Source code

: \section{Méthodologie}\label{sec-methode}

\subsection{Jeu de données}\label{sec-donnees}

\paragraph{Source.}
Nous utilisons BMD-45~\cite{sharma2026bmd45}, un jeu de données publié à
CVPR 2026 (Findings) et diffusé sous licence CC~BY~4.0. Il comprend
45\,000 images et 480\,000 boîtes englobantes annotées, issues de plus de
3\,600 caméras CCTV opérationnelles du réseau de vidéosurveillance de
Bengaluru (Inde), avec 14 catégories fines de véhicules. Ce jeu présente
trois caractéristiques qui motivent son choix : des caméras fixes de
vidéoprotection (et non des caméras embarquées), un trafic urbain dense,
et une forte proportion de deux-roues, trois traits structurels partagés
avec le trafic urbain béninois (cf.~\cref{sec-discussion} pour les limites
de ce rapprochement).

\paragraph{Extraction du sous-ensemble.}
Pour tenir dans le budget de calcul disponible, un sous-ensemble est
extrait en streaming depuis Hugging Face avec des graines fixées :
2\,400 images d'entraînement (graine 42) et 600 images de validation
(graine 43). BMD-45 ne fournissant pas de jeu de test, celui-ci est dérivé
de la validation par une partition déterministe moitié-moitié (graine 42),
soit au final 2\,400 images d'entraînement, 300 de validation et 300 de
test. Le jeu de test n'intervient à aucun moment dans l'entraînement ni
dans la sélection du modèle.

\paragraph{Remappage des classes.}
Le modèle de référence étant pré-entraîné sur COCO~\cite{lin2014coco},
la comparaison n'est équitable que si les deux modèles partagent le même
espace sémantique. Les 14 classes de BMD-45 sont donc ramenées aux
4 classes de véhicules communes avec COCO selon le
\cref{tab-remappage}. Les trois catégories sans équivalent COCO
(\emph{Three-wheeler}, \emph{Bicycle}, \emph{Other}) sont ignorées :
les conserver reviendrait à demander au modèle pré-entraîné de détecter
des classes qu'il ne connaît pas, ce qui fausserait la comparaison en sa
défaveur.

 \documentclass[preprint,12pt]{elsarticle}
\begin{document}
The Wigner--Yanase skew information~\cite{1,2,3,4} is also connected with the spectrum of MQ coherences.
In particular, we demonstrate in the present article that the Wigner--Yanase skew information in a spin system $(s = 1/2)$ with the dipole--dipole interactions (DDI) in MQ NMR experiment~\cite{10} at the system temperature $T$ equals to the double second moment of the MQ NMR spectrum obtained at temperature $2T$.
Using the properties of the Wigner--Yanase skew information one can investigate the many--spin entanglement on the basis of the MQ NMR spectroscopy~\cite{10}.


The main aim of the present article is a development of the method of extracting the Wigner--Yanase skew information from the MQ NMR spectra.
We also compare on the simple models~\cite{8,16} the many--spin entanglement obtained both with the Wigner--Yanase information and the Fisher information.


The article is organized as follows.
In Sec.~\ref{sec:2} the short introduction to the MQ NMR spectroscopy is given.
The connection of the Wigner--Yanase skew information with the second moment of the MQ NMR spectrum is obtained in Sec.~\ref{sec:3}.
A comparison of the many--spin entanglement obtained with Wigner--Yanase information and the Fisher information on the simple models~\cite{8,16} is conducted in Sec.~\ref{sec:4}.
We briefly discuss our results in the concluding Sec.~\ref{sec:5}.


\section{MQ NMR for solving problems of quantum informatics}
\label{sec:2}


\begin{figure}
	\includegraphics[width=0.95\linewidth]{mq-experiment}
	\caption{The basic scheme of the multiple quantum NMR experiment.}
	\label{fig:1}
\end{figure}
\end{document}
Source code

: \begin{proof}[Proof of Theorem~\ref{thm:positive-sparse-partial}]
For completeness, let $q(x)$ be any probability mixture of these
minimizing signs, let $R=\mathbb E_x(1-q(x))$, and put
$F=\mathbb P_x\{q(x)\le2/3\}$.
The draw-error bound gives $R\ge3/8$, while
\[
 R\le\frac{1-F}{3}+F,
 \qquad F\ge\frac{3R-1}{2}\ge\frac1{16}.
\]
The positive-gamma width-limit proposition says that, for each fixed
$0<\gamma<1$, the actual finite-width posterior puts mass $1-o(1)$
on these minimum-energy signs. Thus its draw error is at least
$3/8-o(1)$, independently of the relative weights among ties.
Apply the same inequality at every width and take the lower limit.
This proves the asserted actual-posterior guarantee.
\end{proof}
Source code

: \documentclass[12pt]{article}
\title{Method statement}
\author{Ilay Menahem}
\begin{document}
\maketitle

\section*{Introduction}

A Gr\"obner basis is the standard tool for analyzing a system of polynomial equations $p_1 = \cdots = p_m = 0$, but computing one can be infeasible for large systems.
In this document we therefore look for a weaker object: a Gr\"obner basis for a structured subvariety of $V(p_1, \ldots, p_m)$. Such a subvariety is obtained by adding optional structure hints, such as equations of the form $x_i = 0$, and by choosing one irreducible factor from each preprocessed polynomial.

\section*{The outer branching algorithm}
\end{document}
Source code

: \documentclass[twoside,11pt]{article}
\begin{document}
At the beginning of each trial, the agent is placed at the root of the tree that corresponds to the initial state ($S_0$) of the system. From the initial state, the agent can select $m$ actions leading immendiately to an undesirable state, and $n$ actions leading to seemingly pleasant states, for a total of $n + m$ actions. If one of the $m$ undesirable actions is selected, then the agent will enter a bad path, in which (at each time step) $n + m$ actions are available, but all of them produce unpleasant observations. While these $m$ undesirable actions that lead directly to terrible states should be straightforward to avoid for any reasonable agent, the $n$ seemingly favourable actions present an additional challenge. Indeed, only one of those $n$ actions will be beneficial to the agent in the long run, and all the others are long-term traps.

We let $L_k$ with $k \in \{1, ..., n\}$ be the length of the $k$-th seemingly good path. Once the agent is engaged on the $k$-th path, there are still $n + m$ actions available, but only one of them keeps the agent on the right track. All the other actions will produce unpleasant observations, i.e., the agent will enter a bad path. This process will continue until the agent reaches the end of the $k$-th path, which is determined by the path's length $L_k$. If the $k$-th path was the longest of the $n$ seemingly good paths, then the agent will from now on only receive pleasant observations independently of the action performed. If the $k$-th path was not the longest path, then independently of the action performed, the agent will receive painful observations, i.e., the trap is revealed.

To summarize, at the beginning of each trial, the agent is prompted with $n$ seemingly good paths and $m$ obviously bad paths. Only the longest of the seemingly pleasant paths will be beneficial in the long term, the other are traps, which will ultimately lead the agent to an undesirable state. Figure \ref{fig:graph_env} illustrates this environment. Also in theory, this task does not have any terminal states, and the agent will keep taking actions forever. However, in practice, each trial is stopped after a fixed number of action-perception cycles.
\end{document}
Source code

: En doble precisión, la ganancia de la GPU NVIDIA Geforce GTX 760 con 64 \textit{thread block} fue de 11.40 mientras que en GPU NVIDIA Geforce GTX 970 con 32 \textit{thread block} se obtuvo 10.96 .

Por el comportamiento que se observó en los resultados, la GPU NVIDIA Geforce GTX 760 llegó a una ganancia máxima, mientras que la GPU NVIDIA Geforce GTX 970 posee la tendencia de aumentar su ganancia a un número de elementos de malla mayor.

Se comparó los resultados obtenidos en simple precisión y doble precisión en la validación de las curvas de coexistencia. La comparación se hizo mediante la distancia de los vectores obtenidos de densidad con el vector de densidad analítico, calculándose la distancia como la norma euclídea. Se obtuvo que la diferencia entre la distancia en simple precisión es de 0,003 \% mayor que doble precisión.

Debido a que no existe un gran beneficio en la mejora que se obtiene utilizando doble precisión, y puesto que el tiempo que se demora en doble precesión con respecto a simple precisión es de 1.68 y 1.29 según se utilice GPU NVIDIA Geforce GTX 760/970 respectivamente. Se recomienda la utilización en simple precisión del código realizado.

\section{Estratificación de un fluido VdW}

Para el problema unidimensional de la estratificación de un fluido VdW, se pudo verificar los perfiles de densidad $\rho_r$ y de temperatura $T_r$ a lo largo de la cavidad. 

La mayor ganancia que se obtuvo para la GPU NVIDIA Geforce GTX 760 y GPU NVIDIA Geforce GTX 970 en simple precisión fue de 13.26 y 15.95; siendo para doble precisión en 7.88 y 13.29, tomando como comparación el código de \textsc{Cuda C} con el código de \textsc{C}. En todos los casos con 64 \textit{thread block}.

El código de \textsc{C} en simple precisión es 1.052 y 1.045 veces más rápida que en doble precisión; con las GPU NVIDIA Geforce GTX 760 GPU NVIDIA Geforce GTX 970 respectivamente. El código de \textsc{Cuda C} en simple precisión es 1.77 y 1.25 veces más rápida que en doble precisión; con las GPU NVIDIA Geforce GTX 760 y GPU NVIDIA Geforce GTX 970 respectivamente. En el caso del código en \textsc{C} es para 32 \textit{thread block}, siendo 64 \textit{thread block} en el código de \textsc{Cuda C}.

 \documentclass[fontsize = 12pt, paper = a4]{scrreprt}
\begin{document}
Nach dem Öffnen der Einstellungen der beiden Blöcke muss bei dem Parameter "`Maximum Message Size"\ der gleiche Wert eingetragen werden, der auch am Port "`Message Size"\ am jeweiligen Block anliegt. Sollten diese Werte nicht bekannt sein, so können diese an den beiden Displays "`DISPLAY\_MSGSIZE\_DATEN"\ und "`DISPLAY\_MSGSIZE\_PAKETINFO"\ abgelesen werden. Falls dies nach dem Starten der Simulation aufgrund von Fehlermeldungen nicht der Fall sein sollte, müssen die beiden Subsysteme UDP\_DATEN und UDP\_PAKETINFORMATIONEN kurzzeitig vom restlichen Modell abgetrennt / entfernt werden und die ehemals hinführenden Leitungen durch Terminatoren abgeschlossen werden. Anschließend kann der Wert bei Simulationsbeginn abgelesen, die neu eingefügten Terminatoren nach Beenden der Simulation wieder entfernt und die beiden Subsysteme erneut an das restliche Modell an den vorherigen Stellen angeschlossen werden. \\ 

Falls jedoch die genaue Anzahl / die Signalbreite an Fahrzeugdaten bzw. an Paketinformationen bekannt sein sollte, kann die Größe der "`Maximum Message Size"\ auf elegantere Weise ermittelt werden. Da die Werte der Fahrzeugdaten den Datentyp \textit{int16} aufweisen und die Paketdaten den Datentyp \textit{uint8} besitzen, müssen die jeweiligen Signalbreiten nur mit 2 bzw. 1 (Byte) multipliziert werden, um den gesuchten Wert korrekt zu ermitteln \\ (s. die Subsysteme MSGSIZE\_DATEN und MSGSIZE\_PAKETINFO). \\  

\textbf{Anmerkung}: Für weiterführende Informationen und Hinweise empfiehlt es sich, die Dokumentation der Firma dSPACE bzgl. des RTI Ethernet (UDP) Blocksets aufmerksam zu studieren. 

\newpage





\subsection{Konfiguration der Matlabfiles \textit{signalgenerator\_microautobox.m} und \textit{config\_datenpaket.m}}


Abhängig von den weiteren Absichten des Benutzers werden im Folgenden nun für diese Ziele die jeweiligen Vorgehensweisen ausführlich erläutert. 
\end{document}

EXERCISE AIM
Above is a listing; print exactly its lines from the one with "sans équivalent COCO" through the one with "of MQ coherences.", and no other lines.

ANSWER SPACE
\cref{tab-remappage}. Les trois catégories sans équivalent COCO
(\emph{Three-wheeler}, \emph{Bicycle}, \emph{Other}) sont ignorées :
les conserver reviendrait à demander au modèle pré-entraîné de détecter
des classes qu'il ne connaît pas, ce qui fausserait la comparaison en sa
défaveur.

 \documentclass[preprint,12pt]{elsarticle}
\begin{document}
The Wigner--Yanase skew information~\cite{1,2,3,4} is also connected with the spectrum of MQ coherences.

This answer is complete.